REQUIRED ACTION:
Only one stretch of the records below is wanted: the lines from the one holding "- [x] List Comparer" through the one holding "1. Open DevToys.swiftpm with Swift Playground". Return it exactly, both ends included.
Start of Block
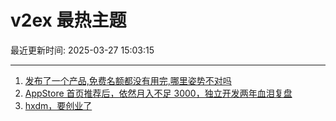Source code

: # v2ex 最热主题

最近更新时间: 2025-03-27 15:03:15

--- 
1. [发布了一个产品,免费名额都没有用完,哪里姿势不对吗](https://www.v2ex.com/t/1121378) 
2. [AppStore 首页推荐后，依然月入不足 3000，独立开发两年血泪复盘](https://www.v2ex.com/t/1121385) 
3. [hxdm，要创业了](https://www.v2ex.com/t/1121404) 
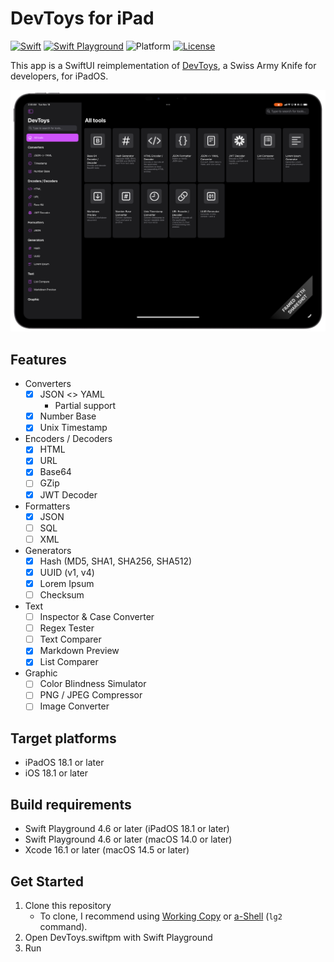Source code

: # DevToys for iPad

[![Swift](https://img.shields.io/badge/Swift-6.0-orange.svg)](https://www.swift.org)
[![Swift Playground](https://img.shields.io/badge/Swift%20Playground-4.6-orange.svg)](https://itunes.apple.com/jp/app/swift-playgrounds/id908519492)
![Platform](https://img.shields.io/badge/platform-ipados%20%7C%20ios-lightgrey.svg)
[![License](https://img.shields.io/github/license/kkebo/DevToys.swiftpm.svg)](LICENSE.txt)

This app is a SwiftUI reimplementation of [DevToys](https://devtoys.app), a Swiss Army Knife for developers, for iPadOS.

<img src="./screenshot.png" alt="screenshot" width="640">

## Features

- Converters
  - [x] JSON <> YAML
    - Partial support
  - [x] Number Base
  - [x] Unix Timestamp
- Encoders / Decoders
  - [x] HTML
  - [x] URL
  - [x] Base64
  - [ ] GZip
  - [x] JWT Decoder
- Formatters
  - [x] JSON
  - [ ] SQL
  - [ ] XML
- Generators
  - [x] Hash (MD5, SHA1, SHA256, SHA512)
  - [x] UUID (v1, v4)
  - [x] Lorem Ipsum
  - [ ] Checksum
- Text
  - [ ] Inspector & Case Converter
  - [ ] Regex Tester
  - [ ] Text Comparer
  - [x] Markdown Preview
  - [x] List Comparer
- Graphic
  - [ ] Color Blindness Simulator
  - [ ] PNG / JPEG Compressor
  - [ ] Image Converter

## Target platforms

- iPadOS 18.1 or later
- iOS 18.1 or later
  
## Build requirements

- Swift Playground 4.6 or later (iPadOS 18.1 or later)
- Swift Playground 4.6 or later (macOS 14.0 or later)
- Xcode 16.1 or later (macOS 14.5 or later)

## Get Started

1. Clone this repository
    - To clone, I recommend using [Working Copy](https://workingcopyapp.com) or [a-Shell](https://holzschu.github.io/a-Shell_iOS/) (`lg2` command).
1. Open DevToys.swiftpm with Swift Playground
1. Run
End of Block
Start of Block
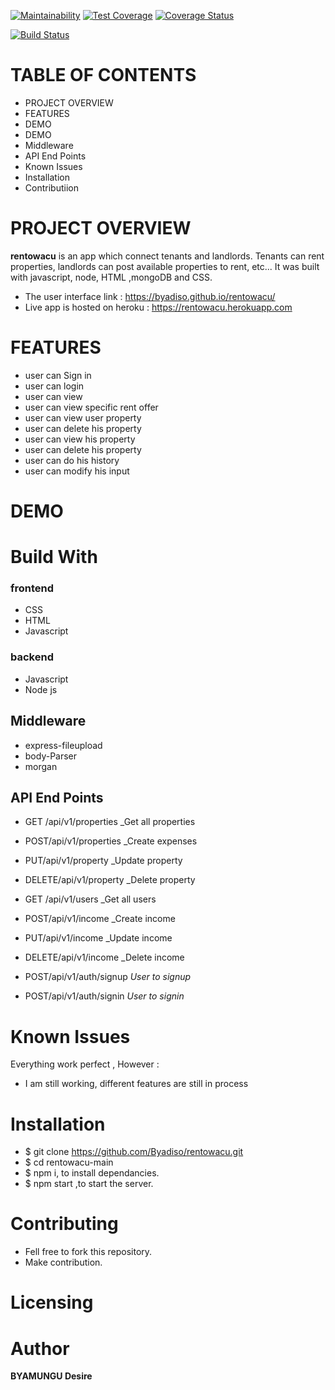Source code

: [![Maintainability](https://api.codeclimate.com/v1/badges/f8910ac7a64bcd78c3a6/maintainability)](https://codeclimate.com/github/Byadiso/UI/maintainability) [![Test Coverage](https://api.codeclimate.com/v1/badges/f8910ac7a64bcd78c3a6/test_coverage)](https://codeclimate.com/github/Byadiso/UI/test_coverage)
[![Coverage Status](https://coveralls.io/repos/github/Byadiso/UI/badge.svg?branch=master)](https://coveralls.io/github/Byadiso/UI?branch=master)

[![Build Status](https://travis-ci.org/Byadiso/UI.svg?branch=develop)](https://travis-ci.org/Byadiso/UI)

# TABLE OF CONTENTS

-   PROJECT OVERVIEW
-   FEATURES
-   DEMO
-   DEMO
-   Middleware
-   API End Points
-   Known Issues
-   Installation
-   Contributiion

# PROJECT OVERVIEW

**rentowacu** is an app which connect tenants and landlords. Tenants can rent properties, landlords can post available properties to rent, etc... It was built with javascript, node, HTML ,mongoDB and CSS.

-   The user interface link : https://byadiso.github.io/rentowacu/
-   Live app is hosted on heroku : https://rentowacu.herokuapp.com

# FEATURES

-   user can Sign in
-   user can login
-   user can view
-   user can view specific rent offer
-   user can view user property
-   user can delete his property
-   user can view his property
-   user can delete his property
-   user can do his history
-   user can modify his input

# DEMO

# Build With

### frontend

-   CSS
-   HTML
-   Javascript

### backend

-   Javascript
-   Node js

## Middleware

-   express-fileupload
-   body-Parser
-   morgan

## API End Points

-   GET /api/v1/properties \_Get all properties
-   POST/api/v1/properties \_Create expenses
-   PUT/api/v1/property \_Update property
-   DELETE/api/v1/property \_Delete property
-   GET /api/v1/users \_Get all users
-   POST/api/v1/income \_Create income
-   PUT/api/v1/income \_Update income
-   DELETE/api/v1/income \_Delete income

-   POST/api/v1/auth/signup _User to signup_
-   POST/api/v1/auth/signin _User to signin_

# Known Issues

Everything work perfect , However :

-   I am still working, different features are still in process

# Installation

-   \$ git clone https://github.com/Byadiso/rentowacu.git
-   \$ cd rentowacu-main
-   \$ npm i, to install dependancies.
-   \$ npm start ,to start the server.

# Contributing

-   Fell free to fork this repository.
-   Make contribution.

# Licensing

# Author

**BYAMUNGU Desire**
End of Block
EXERCISE ANSWER:
  - [x] List Comparer
- Graphic
  - [ ] Color Blindness Simulator
  - [ ] PNG / JPEG Compressor
  - [ ] Image Converter

## Target platforms

- iPadOS 18.1 or later
- iOS 18.1 or later
  
## Build requirements

- Swift Playground 4.6 or later (iPadOS 18.1 or later)
- Swift Playground 4.6 or later (macOS 14.0 or later)
- Xcode 16.1 or later (macOS 14.5 or later)

## Get Started

1. Clone this repository
    - To clone, I recommend using [Working Copy](https://workingcopyapp.com) or [a-Shell](https://holzschu.github.io/a-Shell_iOS/) (`lg2` command).
1. Open DevToys.swiftpm with Swift Playground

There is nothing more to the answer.